For each line of the data below that contains "subsection", return that line.

▶ [Provided records]

-------

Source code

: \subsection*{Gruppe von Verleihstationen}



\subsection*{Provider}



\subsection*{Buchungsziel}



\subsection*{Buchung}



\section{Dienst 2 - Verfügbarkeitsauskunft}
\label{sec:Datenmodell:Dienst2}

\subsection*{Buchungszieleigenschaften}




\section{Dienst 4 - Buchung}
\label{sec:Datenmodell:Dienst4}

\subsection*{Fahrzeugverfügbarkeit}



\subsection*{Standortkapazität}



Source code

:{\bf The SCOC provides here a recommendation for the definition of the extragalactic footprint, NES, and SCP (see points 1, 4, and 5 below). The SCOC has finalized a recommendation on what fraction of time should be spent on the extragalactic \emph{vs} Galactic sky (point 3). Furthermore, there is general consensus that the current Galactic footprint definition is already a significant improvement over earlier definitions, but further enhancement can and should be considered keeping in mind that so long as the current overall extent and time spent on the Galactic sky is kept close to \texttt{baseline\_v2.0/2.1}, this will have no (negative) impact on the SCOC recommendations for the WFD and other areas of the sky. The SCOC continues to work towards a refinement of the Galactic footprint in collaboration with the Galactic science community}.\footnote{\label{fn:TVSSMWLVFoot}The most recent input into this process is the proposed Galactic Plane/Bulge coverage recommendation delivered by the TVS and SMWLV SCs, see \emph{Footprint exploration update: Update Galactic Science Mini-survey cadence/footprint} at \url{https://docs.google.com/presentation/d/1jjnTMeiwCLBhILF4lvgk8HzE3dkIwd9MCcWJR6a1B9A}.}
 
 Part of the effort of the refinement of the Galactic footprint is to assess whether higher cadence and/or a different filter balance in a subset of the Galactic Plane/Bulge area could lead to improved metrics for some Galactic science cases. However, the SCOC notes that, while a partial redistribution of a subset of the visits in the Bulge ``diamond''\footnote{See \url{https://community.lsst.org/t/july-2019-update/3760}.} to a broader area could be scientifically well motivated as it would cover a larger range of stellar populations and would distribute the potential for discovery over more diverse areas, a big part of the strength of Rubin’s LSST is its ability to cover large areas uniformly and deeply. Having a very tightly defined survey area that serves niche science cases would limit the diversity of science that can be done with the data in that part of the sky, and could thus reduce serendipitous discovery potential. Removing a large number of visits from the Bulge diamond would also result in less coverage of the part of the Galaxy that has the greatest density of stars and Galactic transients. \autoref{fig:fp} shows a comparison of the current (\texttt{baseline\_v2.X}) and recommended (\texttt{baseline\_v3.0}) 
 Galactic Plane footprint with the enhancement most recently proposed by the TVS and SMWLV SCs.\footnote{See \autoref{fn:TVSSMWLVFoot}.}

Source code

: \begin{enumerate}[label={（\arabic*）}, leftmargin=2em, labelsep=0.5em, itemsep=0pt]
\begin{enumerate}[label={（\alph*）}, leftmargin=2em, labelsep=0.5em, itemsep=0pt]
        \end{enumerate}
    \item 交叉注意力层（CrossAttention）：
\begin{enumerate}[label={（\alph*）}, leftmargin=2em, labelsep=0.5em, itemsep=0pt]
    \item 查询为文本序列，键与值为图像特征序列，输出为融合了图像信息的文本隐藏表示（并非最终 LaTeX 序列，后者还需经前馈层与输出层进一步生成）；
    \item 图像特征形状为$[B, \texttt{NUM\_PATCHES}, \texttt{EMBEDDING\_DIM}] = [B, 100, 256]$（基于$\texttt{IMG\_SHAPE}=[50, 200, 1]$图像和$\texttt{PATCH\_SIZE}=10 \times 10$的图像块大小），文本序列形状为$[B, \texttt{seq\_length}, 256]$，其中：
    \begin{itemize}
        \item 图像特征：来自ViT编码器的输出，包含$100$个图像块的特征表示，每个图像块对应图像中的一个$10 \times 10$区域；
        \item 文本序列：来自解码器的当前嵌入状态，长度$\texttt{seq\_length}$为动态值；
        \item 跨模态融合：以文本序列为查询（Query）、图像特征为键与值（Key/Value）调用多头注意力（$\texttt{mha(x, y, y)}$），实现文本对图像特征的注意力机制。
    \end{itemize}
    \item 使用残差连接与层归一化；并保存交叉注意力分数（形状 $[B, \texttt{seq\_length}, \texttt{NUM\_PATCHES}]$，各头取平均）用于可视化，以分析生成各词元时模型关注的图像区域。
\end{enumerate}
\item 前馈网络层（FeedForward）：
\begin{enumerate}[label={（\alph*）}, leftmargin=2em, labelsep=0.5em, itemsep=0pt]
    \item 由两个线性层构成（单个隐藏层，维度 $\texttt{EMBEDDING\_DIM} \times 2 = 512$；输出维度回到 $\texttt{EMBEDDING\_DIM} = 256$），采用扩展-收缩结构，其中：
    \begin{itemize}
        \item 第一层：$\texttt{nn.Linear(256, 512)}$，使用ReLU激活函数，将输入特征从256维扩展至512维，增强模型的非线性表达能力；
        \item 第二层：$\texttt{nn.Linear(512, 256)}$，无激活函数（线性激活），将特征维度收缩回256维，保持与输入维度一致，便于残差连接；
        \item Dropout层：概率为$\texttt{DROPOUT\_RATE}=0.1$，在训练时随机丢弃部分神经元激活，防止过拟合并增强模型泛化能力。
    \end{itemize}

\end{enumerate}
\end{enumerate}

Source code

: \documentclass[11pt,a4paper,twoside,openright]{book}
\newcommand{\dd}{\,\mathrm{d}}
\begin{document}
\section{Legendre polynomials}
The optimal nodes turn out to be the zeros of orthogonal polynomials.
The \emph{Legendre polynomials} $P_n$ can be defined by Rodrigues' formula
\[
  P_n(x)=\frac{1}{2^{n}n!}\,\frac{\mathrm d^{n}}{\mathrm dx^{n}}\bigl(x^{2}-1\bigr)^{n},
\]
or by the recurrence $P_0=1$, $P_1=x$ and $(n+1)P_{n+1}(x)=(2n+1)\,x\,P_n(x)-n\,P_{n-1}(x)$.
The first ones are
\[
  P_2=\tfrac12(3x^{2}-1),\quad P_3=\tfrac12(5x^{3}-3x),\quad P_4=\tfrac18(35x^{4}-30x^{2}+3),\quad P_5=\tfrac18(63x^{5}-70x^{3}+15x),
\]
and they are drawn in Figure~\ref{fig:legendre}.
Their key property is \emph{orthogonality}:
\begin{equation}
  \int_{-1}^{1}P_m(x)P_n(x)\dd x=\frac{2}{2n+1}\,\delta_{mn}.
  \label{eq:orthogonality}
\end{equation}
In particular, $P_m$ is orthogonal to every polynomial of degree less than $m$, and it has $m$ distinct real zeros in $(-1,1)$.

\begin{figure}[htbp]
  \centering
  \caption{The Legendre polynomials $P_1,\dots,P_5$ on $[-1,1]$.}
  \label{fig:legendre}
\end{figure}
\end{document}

-------

▶ [Exercise response]
: \subsection*{Gruppe von Verleihstationen}
\subsection*{Provider}
\subsection*{Buchungsziel}
\subsection*{Buchung}
\subsection*{Buchungszieleigenschaften}
\subsection*{Fahrzeugverfügbarkeit}
\subsection*{Standortkapazität}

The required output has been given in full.